- _Exercise instructions_: If a line in the records below contains the word "reference", copy it out.

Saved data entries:

------------------------------------------------

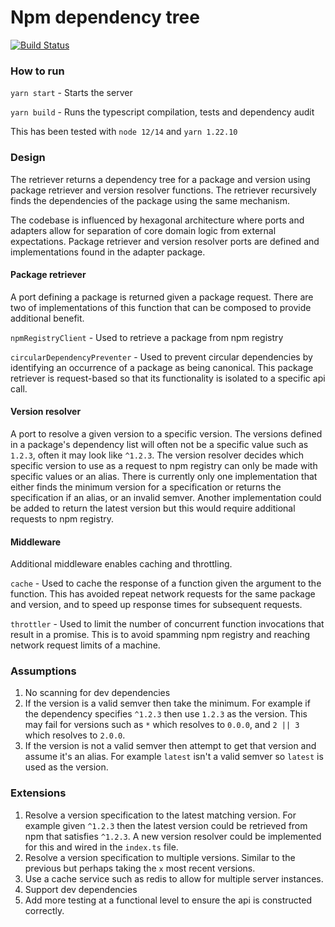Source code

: # Npm dependency tree

[![Build Status](https://travis-ci.org/matthewwoodruff/npm-dependency-tree.svg?branch=main)](https://travis-ci.org/matthewwoodruff/npm-dependency-tree)

### How to run

`yarn start` - Starts the server

`yarn build` - Runs the typescript compilation, tests and dependency audit

This has been tested with `node 12/14` and `yarn 1.22.10` 

### Design
The retriever returns a dependency tree for a package and version using package retriever and version resolver functions. The retriever recursively finds the dependencies of the package using the same mechanism. 

The codebase is influenced by hexagonal architecture where ports and adapters allow for separation of core domain logic from external expectations. Package retriever and version resolver ports are defined and implementations found in the adapter package.

#### Package retriever
A port defining a package is returned given a package request. There are two of implementations of this function that can be composed to provide additional benefit.

`npmRegistryClient` - Used to retrieve a package from npm registry

`circularDependencyPreventer` - Used to prevent circular dependencies by identifying an occurrence of a package as being canonical. This package retriever is request-based so that its functionality is isolated to a specific api call. 

#### Version resolver
A port to resolve a given version to a specific version. The versions defined in a package's dependency list will often not be a specific value such as `1.2.3`, often it may look like `^1.2.3`. The version resolver decides which specific version to use as a request to npm registry can only be made with specific values or an alias. There is currently only one implementation that either finds the minimum version for a specification or returns the specification if an alias, or an invalid semver. Another implementation could be added to return the latest version but this would require additional requests to npm registry. 

#### Middleware
Additional middleware enables caching and throttling. 

`cache` - Used to cache the response of a function given the argument to the function. This has avoided repeat network requests for the same package and version, and to speed up response times for subsequent requests.

`throttler` - Used to limit the number of concurrent function invocations that result in a promise. This is to avoid spamming npm registry and reaching network request limits of a machine.

### Assumptions

1. No scanning for dev dependencies
2. If the version is a valid semver then take the minimum. For example if the dependency specifies `^1.2.3` then use `1.2.3` as the version. This may fail for versions such as `*` which resolves to `0.0.0`, and `2 || 3` which resolves to `2.0.0`.
3. If the version is not a valid semver then attempt to get that version and assume it's an alias. For example `latest` isn't a valid semver so `latest` is used as the version.

### Extensions

1. Resolve a version specification to the latest matching version. For example given `^1.2.3` then the latest version could be retrieved from npm that satisfies `^1.2.3`. A new version resolver could be implemented for this and wired in the `index.ts` file.
2. Resolve a version specification to multiple versions. Similar to the previous but perhaps taking the `x` most recent versions.
3. Use a cache service such as redis to allow for multiple server instances.
4. Support dev dependencies
5. Add more testing at a functional level to ensure the api is constructed correctly.

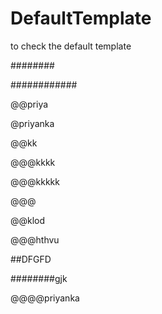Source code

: # DefaultTemplate
to check the default template

########


############

@@priya

@priyanka

@@kk

@@@kkkk



@@@kkkkk


@@@

@@klod

@@@hthvu

##DFGFD


########gjk


@@@@priyanka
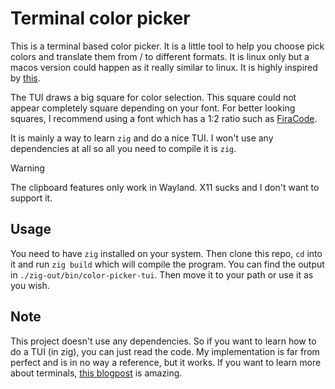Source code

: # Terminal color picker

This is a terminal based color picker. It is a little tool to help you choose pick colors and
translate them from / to different formats. It is linux only but a macos version could happen
as it really similar to linux. It is highly inspired by [this](https://htmlcolorcodes.com/). 

The TUI draws a big square for color selection. This square could not appear completely square
depending on your font. For better looking squares, I recommend using a font which has a 1:2 ratio
such as [FiraCode](https://github.com/tonsky/FiraCode). 

It is mainly a way to learn `zig` and do a nice TUI. I won't use any dependencies at all so
all you need to compile it is `zig`. 

> [!WARNING]
> The clipboard features only work in Wayland. X11 sucks and I don't want to support it. 

## Usage

You need to have `zig` installed on your system. Then clone this repo, `cd` into it and run
`zig build` which will compile the program. You can find the output in `./zig-out/bin/color-picker-tui`. 
Then move it to your path or use it as you wish. 

## Note

This project doesn't use any dependencies. So if you want to learn how to do a TUI (in zig), you can
just read the code. My implementation is far from perfect and is in no way a reference, but it works. 
If you want to learn more about terminals, [this blogpost](https://poor.dev/blog/terminal-anatomy/) is amazing. 
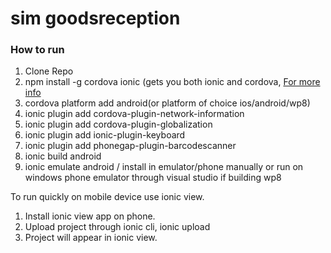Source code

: sim goodsreception
===

### How to run
1. Clone Repo
2. npm install -g cordova ionic (gets you both ionic and cordova, <a href="http://ionicframework.com/getting-started/">For more info</a>
3. cordova platform add android(or platform of choice ios/android/wp8)
4. ionic plugin add cordova-plugin-network-information
5. ionic plugin add cordova-plugin-globalization
6. ionic plugin add ionic-plugin-keyboard
7. ionic plugin add phonegap-plugin-barcodescanner
8. ionic build android
9. ionic emulate android / install in emulator/phone manually or run on windows phone emulator through visual studio if building wp8

To run quickly on mobile device use ionic view.
1. Install ionic view app on phone.
2. Upload project through ionic cli, ionic upload
3. Project will appear in ionic view.

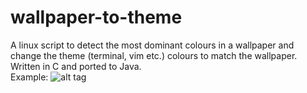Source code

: # wallpaper-to-theme
A linux script to detect the most dominant colours in a wallpaper and change the theme (terminal, vim etc.) colours to match the wallpaper. Written in C and ported to Java.   
Example:
![alt tag](https://github.com/AlbertFaust/wallpaper-to-theme/blob/master/example.jpg)
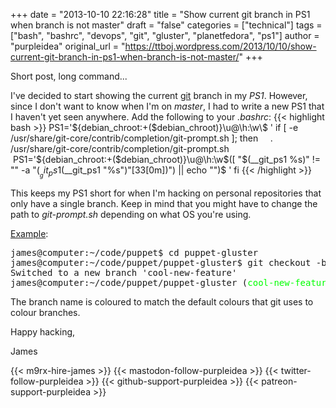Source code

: +++
date = "2013-10-10 22:16:28"
title = "Show current git branch in PS1 when branch is not master"
draft = "false"
categories = ["technical"]
tags = ["bash", "bashrc", "devops", "git", "gluster", "planetfedora", "ps1"]
author = "purpleidea"
original_url = "https://ttboj.wordpress.com/2013/10/10/show-current-git-branch-in-ps1-when-branch-is-not-master/"
+++

Short post, long command...

I've decided to start showing the current <a title="git" href="http://github.com/purpleidea/">git</a> branch in my <em>PS1</em>. However, since I don't want to know when I'm on <em>master</em>, I had to write a new PS1 that I haven't yet seen anywhere. Add the following to your <em>.bashrc</em>:
{{< highlight bash >}}
PS1='${debian_chroot:+($debian_chroot)}\u@\h:\w\$ '
if [ -e /usr/share/git-core/contrib/completion/git-prompt.sh ]; then
    . /usr/share/git-core/contrib/completion/git-prompt.sh
    PS1='${debian_chroot:+($debian_chroot)}\u@\h:\w$([ "$(__git_ps1 %s)" != "" -a "$(__git_ps1 %s)" != "master" ] && (echo -e " (\[33[32m\]"$(__git_ps1 "%s")"\[33[0m\])") || echo "")\$ '
fi
{{< /highlight >}}

This keeps my PS1 short for when I'm hacking on personal repositories that only have a single branch. Keep in mind that you might have to change the path to <em>git-prompt.sh</em> depending on what OS you're using.

<span style="text-decoration:underline;">Example</span>:
<pre>
james@computer:~/code/puppet$ cd puppet-gluster
james@computer:~/code/puppet/puppet-gluster$ git checkout -b cool-new-feature
Switched to a new branch 'cool-new-feature'
james@computer:~/code/puppet/puppet-gluster (<span style="color:#00ff00;">cool-new-feature</span>)$ # tada !
</pre>
The branch name is coloured to match the default colours that git uses to colour branches.

Happy hacking,

James

{{< m9rx-hire-james >}}
{{< mastodon-follow-purpleidea >}}
{{< twitter-follow-purpleidea >}}
{{< github-support-purpleidea >}}
{{< patreon-support-purpleidea >}}
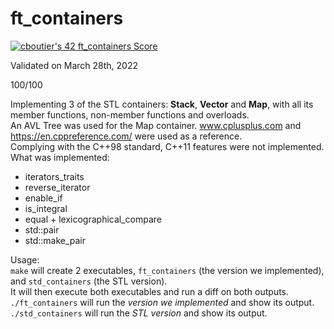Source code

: # ft_containers

[![cboutier's 42 ft_containers Score](https://badge42.vercel.app/api/v2/cl1f9y1k8000609jsc4a29jay/project/2497995)](https://github.com/JaeSeoKim/badge42)

Validated on March 28th, 2022

100/100

Implementing 3 of the STL containers: **Stack**, **Vector** and **Map**, with all its member functions, non-member functions and overloads.  
An AVL Tree was used for the Map container. 
www.cplusplus.com and https://en.cppreference.com/ were used as a reference.  
Complying with the C++98 standard, C++11 features were not implemented.  
What was implemented:  
- iterators_traits  
- reverse_iterator  
- enable_if  
- is_integral  
- equal + lexicographical_compare  
- std::pair  
- std::make_pair  

Usage:  
`make` will create 2 executables, `ft_containers` (the version we implemented), and `std_containers` (the STL version).  
It will then execute both executables and run a diff on both outputs.  
`./ft_containers` will run the *version we implemented* and show its output.  
`./std_containers` will run the *STL version* and show its output.
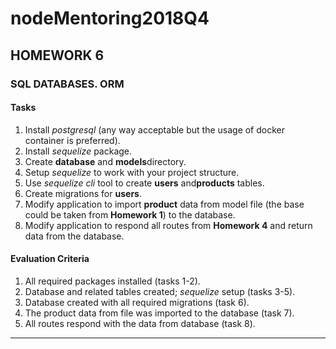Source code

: # nodeMentoring2018Q4

## HOMEWORK 6
### SQL DATABASES. ORM
#### Tasks
1. Install ​*postgresql* ​(any way acceptable but the usage of docker container is preferred).
2. Install *​sequelize* ​package.
3. Create **database** and **​models**​​ directory.
4. Setup ​*sequelize*​ to work with your project structure.
5. Use ​*sequelize cli*​ tool to create **​users**​​ and **​products**​​ tables.
6. Create migrations for **​users**​​.
7. Modify application to import **​product**​​ data from model file (the base could be taken from **Homework 1**​​) to the database.
8. Modify application to respond all routes from **​Homework 4**​​ and return data from​​​ the database.

#### Evaluation Criteria
1. All required packages installed (​tasks 1-2​).
2. Database and related tables created; ​*sequelize*​ setup (​tasks 3-5​).
3. Database created with all required migrations (​task 6​).
4. The product data from file was imported to the database (​task 7​).
5. All routes respond with the data from database (task 8).

---

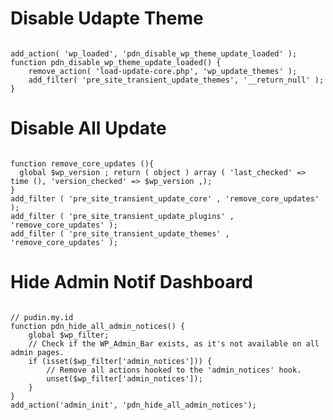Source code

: 

<h1>Disable Udapte Theme</h1>
<pre><code>
add_action( 'wp_loaded', 'pdn_disable_wp_theme_update_loaded' );
function pdn_disable_wp_theme_update_loaded() {
    remove_action( 'load-update-core.php', 'wp_update_themes' );
    add_filter( 'pre_site_transient_update_themes', '__return_null' );
}
</code></pre>

<h1>Disable All Update</h1>
<pre><code>
function remove_core_updates (){
  global $wp_version ; return ( object ) array ( 'last_checked' => time (), 'version_checked' => $wp_version ,);
}
add_filter ( 'pre_site_transient_update_core' , 'remove_core_updates' );
add_filter ( 'pre_site_transient_update_plugins' , 'remove_core_updates' );
add_filter ( 'pre_site_transient_update_themes' , 'remove_core_updates' );
</code></pre>

<h1>Hide Admin Notif Dashboard</h1>
<pre><code>
// pudin.my.id
function pdn_hide_all_admin_notices() {
    global $wp_filter;
    // Check if the WP_Admin_Bar exists, as it's not available on all admin pages.
    if (isset($wp_filter['admin_notices'])) {
        // Remove all actions hooked to the 'admin_notices' hook.
        unset($wp_filter['admin_notices']);
    }
}
add_action('admin_init', 'pdn_hide_all_admin_notices');
</code></pre>
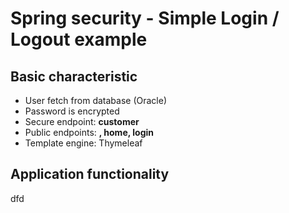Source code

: # Spring security - Simple Login / Logout example

## Basic characteristic
+ User fetch from database (Oracle) 
+ Password is encrypted
+ Secure endpoint: **customer**
+ Public endpoints: **, home, login**
+ Template engine: Thymeleaf

## Application functionality
dfd
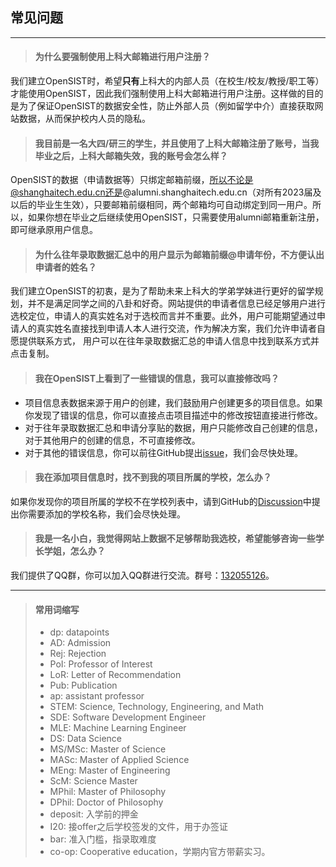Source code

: ## 常见问题

---

> #### 为什么要强制使用上科大邮箱进行用户注册？
我们建立OpenSIST时，希望**只有**上科大的内部人员（在校生/校友/教授/职工等）才能使用OpenSIST，因此我们强制使用上科大邮箱进行用户注册。这样做的目的是为了保证OpenSIST的数据安全性，防止外部人员（例如留学中介）直接获取网站数据，从而保护校内人员的隐私。
> #### 我目前是一名大四/研三的学生，并且使用了上科大邮箱注册了账号，当我毕业之后，上科大邮箱失效，我的账号会怎么样？
OpenSIST的数据（申请数据等）只绑定邮箱前缀，所以不论是@shanghaitech.edu.cn还是@alumni.shanghaitech.edu.cn（对所有2023届及以后的毕业生生效），只要邮箱前缀相同，两个邮箱均可自动绑定到同一用户。所以，如果你想在毕业之后继续使用OpenSIST，只需要使用alumni邮箱重新注册，即可继承原用户信息。
> #### 为什么往年录取数据汇总中的用户显示为邮箱前缀@申请年份，不方便认出申请者的姓名？
我们建立OpenSIST的初衷，是为了帮助未来上科大的学弟学妹进行更好的留学规划，并不是满足同学之间的八卦和好奇。网站提供的申请者信息已经足够用户进行选校定位，申请人的真实姓名对于选校而言并不重要。此外，用户可能期望通过申请人的真实姓名直接找到申请人本人进行交流，作为解决方案，我们允许申请者自愿提供联系方式， 用户可以在往年录取数据汇总的申请人信息中找到联系方式并点击复制。
> #### 我在OpenSIST上看到了一些错误的信息，我可以直接修改吗？
* 项目信息表数据来源于用户的创建，我们鼓励用户创建更多的项目信息。如果你发现了错误的信息，你可以直接点击项目描述中的修改按钮直接进行修改。
* 对于往年录取数据汇总和申请分享贴的数据，用户只能修改自己创建的信息，对于其他用户的创建的信息，不可直接修改。
* 对于其他的错误信息，你可以前往GitHub提出[issue](https://github.com/OpenSIST/OpenSIST.github.io/issues)，我们会尽快处理。
> #### 我在添加项目信息时，找不到我的项目所属的学校，怎么办？
如果你发现你的项目所属的学校不在学校列表中，请到GitHub的[Discussion](https://github.com/orgs/OpenSIST/discussions/23)中提出你需要添加的学校名称，我们会尽快处理。
> #### 我是一名小白，我觉得网站上数据不足够帮助我选校，希望能够咨询一些学长学姐，怎么办？
我们提供了QQ群，你可以加入QQ群进行交流。群号：[132055126](http://qm.qq.com/cgi-bin/qm/qr?_wv=1027&k=8WAM3ZWxdfZYR0RsfOYBkvqyZMGIe6OY&authKey=wdhr9%2FDihgHL4iFbUTjw8x0h6R2SNyVNfxszrzKtRMV3Ytr10IC8kZpPU7e%2Bwdwx&noverify=0&group_code=132055126)。

---
> #### 常用词缩写
> - dp: datapoints
> - AD: Admission
> - Rej: Rejection
> - PoI: Professor of Interest
> - LoR: Letter of Recommendation
> - Pub: Publication
> - ap: assistant professor
> - STEM: Science, Technology, Engineering, and Math
> - SDE: Software Development Engineer
> - MLE: Machine Learning Engineer
> - DS: Data Science
> - MS/MSc: Master of Science
> - MASc: Master of Applied Science
> - MEng: Master of Engineering
> - ScM: Science Master
> - MPhil: Master of Philosophy
> - DPhil: Doctor of Philosophy
> - deposit: 入学前的押金
> - I20: 接offer之后学校签发的文件，用于办签证
> - bar: 准入门槛，指录取难度
> - co-op: Cooperative education，学期内官方带薪实习。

------------------------------------------------

- _Written response_:
just read the code. My implementation is far from perfect and is in no way a reference, but it works. 
www.cplusplus.com and https://en.cppreference.com/ were used as a reference.  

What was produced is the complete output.